David Leonard Stoddart, Baron Stoddart of Swindon (born 4 May 1926) is a British politician and life peer in the House of Lords since 1983 for the Labour Party and since 2002 for Independent Labour.[1]

Political career

Stoddart was a member of the County Borough Council of Reading from 1954 to 1972[2] and the Leader of the Council from 1967 to 1972. [1]

Stoddart was the Labour candidate for Newbury in 1959 and 1964, and narrowly lost at Swindon in a by-election in 1969.

However, he became the Labour Member of Parliament for Swindon in 1970, but in 1983 he lost his seat to the Conservative Simon Coombs.

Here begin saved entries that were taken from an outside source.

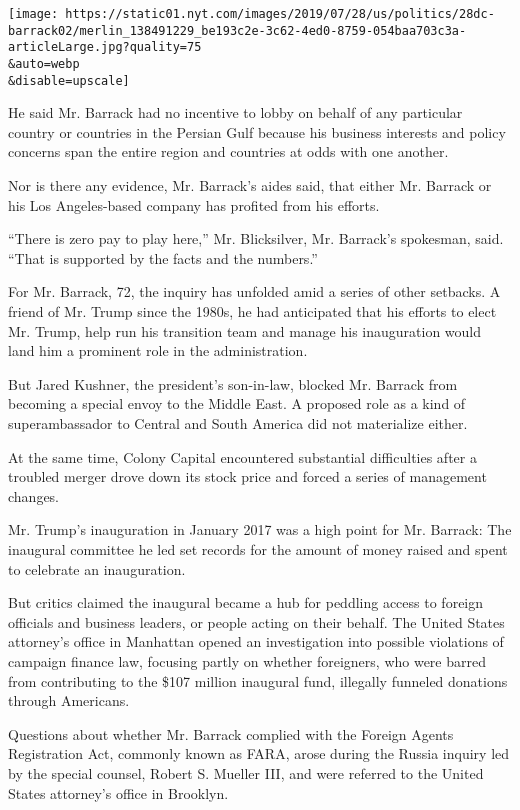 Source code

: \texttt{[image: https://static01.nyt.com/images/2019/07/28/us/politics/28dc-barrack02/merlin\_138491229\_be193c2e-3c62-4ed0-8759-054baa703c3a-articleLarge.jpg?quality=75\\\&auto=webp\\\&disable=upscale]}

He said Mr. Barrack had no incentive to lobby on behalf of any
particular country or countries in the Persian Gulf because his business
interests and policy concerns span the entire region and countries at
odds with one another.

Nor is there any evidence, Mr. Barrack's aides said, that either Mr.
Barrack or his Los Angeles-based company has profited from his efforts.

``There is zero pay to play here,'' Mr. Blicksilver, Mr. Barrack's
spokesman, said. ``That is supported by the facts and the numbers.''

For Mr. Barrack, 72, the inquiry has unfolded amid a series of other
setbacks. A friend of Mr. Trump since the 1980s, he had anticipated that
his efforts to elect Mr. Trump, help run his transition team and manage
his inauguration would land him a prominent role in the administration.

But Jared Kushner, the president's son-in-law, blocked Mr. Barrack from
becoming a special envoy to the Middle East. A proposed role as a kind
of superambassador to Central and South America did not materialize
either.

At the same time, Colony Capital encountered substantial difficulties
after a troubled merger drove down its stock price and forced a series
of management changes.

Mr. Trump's inauguration in January 2017 was a high point for Mr.
Barrack: The inaugural committee he led set records for the amount of
money raised and spent to celebrate an inauguration.

But critics claimed the inaugural became a hub for peddling access to
foreign officials and business leaders, or people acting on their
behalf. The United States attorney's office in Manhattan opened an
investigation into possible violations of campaign finance law, focusing
partly on whether foreigners, who were barred from contributing to the
\$107 million inaugural fund, illegally funneled donations through
Americans.

Questions about whether Mr. Barrack complied with the Foreign Agents
Registration Act, commonly known as FARA, arose during the Russia
inquiry led by the special counsel, Robert S. Mueller III, and were
referred to the United States attorney's office in Brooklyn.

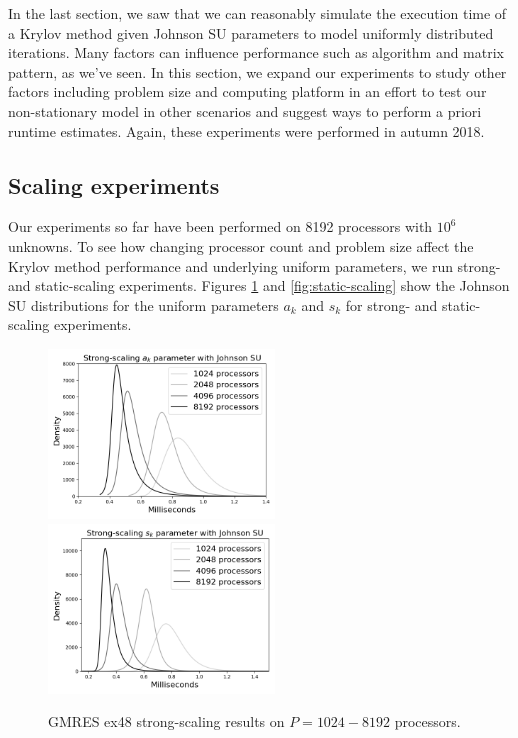 \documentclass[sigconf]{acmart}
\begin{document}
In the last section, we saw that we can reasonably simulate the execution time of a Krylov method given Johnson SU parameters to model uniformly distributed iterations. 
Many factors can influence performance such as algorithm and matrix pattern, as we've seen. 
In this section, we expand our experiments to study other factors including problem size and computing platform in an effort to test our non-stationary model in other scenarios and suggest ways to perform a priori runtime estimates.
Again, these experiments were performed in autumn 2018. 

\subsection{Scaling experiments}\label{sec:scaling}


Our experiments so far have been performed on 8192 processors with $10^6$ unknowns.
To see how changing processor count and problem size affect the Krylov method performance and underlying uniform parameters, we run strong- and static-scaling experiments.
Figures \ref{fig:strong-scaling} and \ref{fig:static-scaling} show the Johnson SU distributions for the uniform parameters $a_k$ and $s_k$ for strong- and static-scaling experiments. 


\begin{figure}[t]
\centering
\includegraphics[width=6cm]{../plots/GMRES_ex48_1000000_a_k_strong_scaling_johnsonsu.png}
\includegraphics[width=6cm]{../plots/PGMRES_ex48_1000000_s_k_strong_scaling_johnsonsu.png} 
\caption{GMRES ex48 strong-scaling results on $P = 1024 - 8192$ processors.} \label{fig:strong-scaling}
\end{figure}
 
\end{document}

Stoddart was a government whip from 1975 to 1978, PPC to the Housing Minister 1974–75 and Front Bench opposition spokesman on Trade and Industry.

House of Lords

Stoddart was raised to the peerage[2] as a life peer on 14 September 1983 taking the title Baron Stoddart of Swindon, of Reading in the Royal County of Berkshire.[3] He was Chief Front Bench spokesman on energy 1983–1988 and served as House of Lords Whip during the same period.

He was expelled from the Labour benches in the House of Lords in 2002 for backing a Socialist Alliance candidate in the 2001 general election, an action he took because he strongly opposed the parachuting of Shaun Woodward, a defector from the Conservative Party, into a safe Labour seat.[2]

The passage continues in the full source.